My interpretation is slightly different.  Grammatically speaking,
_I tried the sweet variety of their homemade sour cream cakes._ ==> They might have made several varieties of sour cream cakes.  I tried the sweet kind, not the other kinds.
'_And note the crisp variety of its flights of leaves._' ==> The leaves might have flown in various manners that afternoon, but I paid close attention only to the "crisp" (= brisk and lively) variety, not the other varieties, because I had "time for nothing but the endeavor to balance myself upon a broken world."
"_And note the flights of leaves_(_, which...,_)_ on that afternoon_" grammatically seems to imply that leaves all flew in the said fashion that afternoon.
Your _ invigorating _corresponds to my "lively."  It is invigorating to watch something lively.  I think we were talking about the same concept (生氣勃勃, 充滿生命活力).  In other words, I agree with you .


枫十二 said:


> 我没看明白这想表达什么？


I meant: "The crisp variety of its flights of leaves" structurally parallels "the watered-down version of his Beautiful Wall of America."  Just as "version" refers to a kind of wall, so does "variety" refer to a kind of flight.  Grammatically speaking, "crisp" modifies "variety", and therefore it is a "crisp flight."


----------



## 枫十二

现在我赞成轻快了：
note the crisp variety of its flights of leaves=>记录下今天下午落叶在天空中多变且轻快的飞舞。
=>收藏今天下午落叶轻快划过天空跳出的舞蹈


----------



## retrogradedwithwind

Skatinginbc said:


> _I tried the sweet variety of their homemade sour cream cakes._



也有可能所有varieties的蛋糕中都没有苦的，只是甜和更甜。

作者在这里应该只是从所有落叶中挑出轨迹更美的来，没有丑的。


----------



## 枫十二

retrogradedwithwind said:


> *挑出*轨迹*更*美


一直不知道note还有这个意思，受教了。
但我还是觉得不能译成这个, note的是 variety, 不是leaves吧


----------



## Skatinginbc

retrogradedwithwind said:


> 也有可能所有varieties的蛋糕中都没有苦的，只是甜和更甜。


I meant: They might (or might not) have made several varieties of sour cream cakes.  The sentence does not automatically exclude the possibility of other varieties.  By the same taken, "the crisp variety of its flights of leaves" does not exclude the possibility that some flights of leaves that day were not crisp.  However, the poet chose to ignore them because he wanted to focus on the bright side (i.e., to balance himself upon a broken world).


----------



## retrogradedwithwind

枫十二 said:


> 一直不知道note还有这个意思，受教了。
> 但我还是觉得不能译成这个, note的是 variety, 不是leaves吧


我没说note有挑出的意思，虽然可以在某些情况下理解出这个意思。note的应该是flights.



Skatinginbc said:


> I meant: They might (or might not) have made several varieties of sour cream cakes.  The sentence does not automatically exclude the possibility of other varieties.  By the same taken, "the crisp variety of its flights of leaves" does not exclude the possibility that some flights of leaves that day were not crisp.  However, the poet chose to ignore them because he wanted to focus on the bright side (i.e., to balance himself upon a broken world).

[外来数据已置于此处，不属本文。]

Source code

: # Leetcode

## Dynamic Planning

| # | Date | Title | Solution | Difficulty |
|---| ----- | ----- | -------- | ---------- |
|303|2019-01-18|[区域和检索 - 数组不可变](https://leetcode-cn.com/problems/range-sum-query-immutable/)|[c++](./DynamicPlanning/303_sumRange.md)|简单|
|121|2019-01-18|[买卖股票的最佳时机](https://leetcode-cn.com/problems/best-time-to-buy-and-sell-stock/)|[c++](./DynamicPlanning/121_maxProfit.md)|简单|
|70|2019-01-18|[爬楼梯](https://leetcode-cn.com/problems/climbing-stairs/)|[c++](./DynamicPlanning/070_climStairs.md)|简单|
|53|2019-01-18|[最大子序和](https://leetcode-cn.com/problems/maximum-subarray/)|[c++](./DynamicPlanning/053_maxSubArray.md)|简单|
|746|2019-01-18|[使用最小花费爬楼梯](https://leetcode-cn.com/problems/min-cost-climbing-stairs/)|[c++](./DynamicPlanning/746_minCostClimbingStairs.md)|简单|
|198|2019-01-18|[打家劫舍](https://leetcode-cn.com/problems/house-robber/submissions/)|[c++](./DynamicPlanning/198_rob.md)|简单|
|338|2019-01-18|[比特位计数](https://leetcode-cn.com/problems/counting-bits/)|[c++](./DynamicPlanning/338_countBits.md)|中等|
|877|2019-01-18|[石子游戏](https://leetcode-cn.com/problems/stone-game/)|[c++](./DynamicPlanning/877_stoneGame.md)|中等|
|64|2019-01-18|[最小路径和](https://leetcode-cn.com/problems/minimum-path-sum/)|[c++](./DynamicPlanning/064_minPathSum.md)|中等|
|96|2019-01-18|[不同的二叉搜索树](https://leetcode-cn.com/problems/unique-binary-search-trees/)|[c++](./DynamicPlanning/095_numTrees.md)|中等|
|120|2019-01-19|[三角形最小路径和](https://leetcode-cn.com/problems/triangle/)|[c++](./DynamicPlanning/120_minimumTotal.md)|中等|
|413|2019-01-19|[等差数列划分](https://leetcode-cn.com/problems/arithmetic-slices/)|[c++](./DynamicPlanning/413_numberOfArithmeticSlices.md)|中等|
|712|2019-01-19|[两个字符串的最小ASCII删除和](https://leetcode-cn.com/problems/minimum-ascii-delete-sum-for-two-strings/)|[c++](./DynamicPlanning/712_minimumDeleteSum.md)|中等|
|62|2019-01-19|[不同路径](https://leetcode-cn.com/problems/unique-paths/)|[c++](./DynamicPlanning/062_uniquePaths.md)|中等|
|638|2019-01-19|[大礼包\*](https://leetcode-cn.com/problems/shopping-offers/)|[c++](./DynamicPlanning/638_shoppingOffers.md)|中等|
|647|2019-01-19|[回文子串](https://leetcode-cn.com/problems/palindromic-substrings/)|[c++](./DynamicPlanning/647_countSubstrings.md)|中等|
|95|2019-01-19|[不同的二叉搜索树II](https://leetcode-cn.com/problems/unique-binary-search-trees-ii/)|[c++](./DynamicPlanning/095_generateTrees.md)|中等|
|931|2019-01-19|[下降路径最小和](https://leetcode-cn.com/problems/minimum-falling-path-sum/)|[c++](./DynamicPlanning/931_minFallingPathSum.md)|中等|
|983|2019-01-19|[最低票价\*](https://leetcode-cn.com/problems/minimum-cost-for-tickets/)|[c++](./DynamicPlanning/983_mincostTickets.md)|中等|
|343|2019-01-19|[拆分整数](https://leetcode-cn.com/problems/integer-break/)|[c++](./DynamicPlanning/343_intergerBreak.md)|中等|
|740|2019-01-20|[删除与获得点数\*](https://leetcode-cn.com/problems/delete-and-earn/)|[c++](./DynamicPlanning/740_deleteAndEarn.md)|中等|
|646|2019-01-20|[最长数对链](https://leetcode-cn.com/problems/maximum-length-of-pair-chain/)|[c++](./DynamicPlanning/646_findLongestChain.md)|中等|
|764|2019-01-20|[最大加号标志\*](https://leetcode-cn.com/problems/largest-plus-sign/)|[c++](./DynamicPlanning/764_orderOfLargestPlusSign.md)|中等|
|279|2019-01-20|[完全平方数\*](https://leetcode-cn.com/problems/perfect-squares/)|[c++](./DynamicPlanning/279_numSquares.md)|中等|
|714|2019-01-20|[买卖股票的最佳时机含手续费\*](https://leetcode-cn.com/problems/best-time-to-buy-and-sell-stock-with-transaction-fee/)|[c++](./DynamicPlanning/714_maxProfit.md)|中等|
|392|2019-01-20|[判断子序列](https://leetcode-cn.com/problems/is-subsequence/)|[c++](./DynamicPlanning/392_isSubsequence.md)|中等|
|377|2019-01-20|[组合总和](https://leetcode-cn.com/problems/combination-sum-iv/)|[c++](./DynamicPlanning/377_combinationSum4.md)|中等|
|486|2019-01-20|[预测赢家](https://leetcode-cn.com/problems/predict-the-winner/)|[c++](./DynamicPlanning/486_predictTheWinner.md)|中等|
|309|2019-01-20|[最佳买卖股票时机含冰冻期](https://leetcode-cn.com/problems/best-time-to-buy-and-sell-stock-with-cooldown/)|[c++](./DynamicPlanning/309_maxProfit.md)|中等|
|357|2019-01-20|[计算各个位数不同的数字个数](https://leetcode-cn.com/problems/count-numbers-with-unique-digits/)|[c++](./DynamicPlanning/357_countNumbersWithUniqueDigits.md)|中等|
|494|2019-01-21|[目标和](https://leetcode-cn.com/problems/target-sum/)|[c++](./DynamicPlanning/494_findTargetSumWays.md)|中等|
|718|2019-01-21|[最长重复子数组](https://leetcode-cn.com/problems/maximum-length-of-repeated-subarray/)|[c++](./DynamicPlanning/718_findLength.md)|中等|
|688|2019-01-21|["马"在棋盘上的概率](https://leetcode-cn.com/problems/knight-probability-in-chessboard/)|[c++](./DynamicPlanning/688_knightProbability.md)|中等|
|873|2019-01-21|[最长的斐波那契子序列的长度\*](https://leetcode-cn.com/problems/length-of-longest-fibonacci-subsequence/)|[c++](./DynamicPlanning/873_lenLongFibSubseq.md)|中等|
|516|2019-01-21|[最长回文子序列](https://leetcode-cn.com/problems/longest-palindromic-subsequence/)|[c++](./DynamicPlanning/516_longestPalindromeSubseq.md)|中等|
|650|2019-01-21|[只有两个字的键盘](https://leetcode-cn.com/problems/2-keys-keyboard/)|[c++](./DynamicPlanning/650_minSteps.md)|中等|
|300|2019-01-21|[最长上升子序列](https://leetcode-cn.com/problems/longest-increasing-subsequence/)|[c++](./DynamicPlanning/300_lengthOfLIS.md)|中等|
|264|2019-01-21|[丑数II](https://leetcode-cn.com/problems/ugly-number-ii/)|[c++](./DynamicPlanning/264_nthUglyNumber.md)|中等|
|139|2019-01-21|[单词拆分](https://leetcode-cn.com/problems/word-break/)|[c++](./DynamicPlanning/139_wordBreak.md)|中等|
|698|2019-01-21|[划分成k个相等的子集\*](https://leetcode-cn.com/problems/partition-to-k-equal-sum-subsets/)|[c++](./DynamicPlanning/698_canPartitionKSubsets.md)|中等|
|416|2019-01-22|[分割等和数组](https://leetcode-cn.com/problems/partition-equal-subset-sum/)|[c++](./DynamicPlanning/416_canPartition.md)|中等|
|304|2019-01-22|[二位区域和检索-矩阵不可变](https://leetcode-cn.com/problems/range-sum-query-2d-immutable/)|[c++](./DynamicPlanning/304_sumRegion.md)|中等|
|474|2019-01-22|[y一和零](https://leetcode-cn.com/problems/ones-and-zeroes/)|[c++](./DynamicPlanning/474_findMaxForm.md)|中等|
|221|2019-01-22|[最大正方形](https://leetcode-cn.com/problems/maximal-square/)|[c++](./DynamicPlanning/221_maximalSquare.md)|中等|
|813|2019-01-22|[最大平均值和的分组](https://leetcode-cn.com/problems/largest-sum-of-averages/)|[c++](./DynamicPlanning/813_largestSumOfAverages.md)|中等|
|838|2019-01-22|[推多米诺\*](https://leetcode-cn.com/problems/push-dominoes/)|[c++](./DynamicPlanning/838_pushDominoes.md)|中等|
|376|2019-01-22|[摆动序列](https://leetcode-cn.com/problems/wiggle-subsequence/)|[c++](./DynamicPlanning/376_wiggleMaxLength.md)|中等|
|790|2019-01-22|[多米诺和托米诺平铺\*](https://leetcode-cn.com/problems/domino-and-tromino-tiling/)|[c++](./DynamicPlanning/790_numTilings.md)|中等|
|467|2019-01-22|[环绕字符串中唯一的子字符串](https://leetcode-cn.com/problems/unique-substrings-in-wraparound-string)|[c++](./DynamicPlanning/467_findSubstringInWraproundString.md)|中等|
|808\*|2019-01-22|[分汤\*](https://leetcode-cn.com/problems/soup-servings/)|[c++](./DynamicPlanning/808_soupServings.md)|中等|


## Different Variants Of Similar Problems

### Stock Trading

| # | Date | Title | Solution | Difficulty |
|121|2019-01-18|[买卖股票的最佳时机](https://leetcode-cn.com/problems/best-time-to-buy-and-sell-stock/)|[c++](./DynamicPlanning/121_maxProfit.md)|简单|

和bright对立的不是dark, 只是不那么bright. 整个世界都是美好的，只是有一些更美好。

作者所描述的下午，没有不美好的事物，一切都是美好的，只是有些更美好。作者以此和war对比，以在this afternoon和war之间取得平衡。

还有，作者是个女性。


----------



## 枫十二

retrogradedwithwind said:


> 我没说note有挑出的意思，虽然可以在某些情况下理解出这个意思。note的应该是flights.


这样说可能更好： note 的是 variety of flights


----------



## Skatinginbc

retrogradedwithwind said:


> 作者是个女性。


Oops!  I never paid attention to the author's name.  Yup, it is a she.


retrogradedwithwind said:


> 作者所描述的下午，没有不美好的事物


Really?  Then why did she say "*Today *(including this 下午) I can only gather it and put it into my lunch-box, for I have time for nothing but the endeavor to balance myself upon a broken world"?  Apparently, she could not at that moment enjoy it--a nice, beautiful day that most of us take for granted in a time of peace.  She actively looked for something good (as if carefully gathering red berries) "to balance herself", but she could only save it in her memory and wait until a later time when "there will be no war." There is unspoken melancholy or anxiety, which underlies the poem here and there.


----------



## retrogradedwithwind

Skatinginbc said:


> Really?  Then why did she say "*Today *(including this 下午) I can only gather it and put it into my lunch-box, for I have time for nothing but the endeavor to balance myself upon a broken world"?  Apparently, she could not at that moment enjoy it--a nice, beautiful day that most of us take for granted in a time of peace.  She actively looked for something good (as if carefully gathering red berries) "to balance herself", but she could only save it in her memory and wait until a later time when "there will be no war." There is unspoken melancholy or anxiety that underlies the poem here and there.



我发现我终于理解了你的思路……

你可能看到today不那么美好，所以觉得this afternoon也不美好，美好的背后隐藏着肮脏的一面。整首诗都在轮换表述美好和肮脏。

我来说说我的思路。
这是一首晚上写的诗，作者经历了一个美好的下午。在描述这个下午之后，作者用了一组对比，some day 和 to-day（我不知道为什么加连字符，或许是为了让today有两个重音以和some day对称？）。some day 是没有战争的，是对未来的期望，today当然是有有战争的，是对现实的描述。和some day时作者可以肆意回忆今天下午的美好不同，today只能屈从现实，努力balance herself。
这个下午是作为美好时光的象征而存在的，寄喻着作者对未来的期望和对现实的不满。这里的today，不是this day，而是now。按你说的，作者endevor to 发现这个下午的美好，那更不可能存在不美好。today中所存在的不美好不存在于这个下午。


----------



## Skatinginbc

作者所描繪的一張張瞬間的照片，不是單純的良辰美景， 而是像中表意的「意像」--含蓄暗示的「意」溶於明晰簡扼的「像」中.  那個初秋(September)的下午，是美的「像」，但作者的話語間卻隱藏焦慮失落的「意」.  再美的秋景，背後仍尾隨著寒冬，再好的下午，也擋不住夜晚的到臨.  楓紅秋色很美嗎？摘紅莓很有趣嗎？ 屋裡傳笑很幸福嗎？我在加拿大看慣了楓葉，摘慣了紅莓，常常忘了去欣賞他們的「美」.  作者正是要表達這個概念，說的其實都是生活中常見的.  他突然想記住這些美景, 保存起來. 為什麼？ 因為他害怕失去，所以現在懂得珍惜了.  美「像」的背後暗藏不安的「意」.


----------



## brofeelgood

Ok, I've just read the poem again, in its entirety, and rather slowly this time. In my mind, Ms. Lowell had metaphorically compared said afternoon to the red berries gathered by the boys, and even used sensory characteristics that typically applies to berries to portray it.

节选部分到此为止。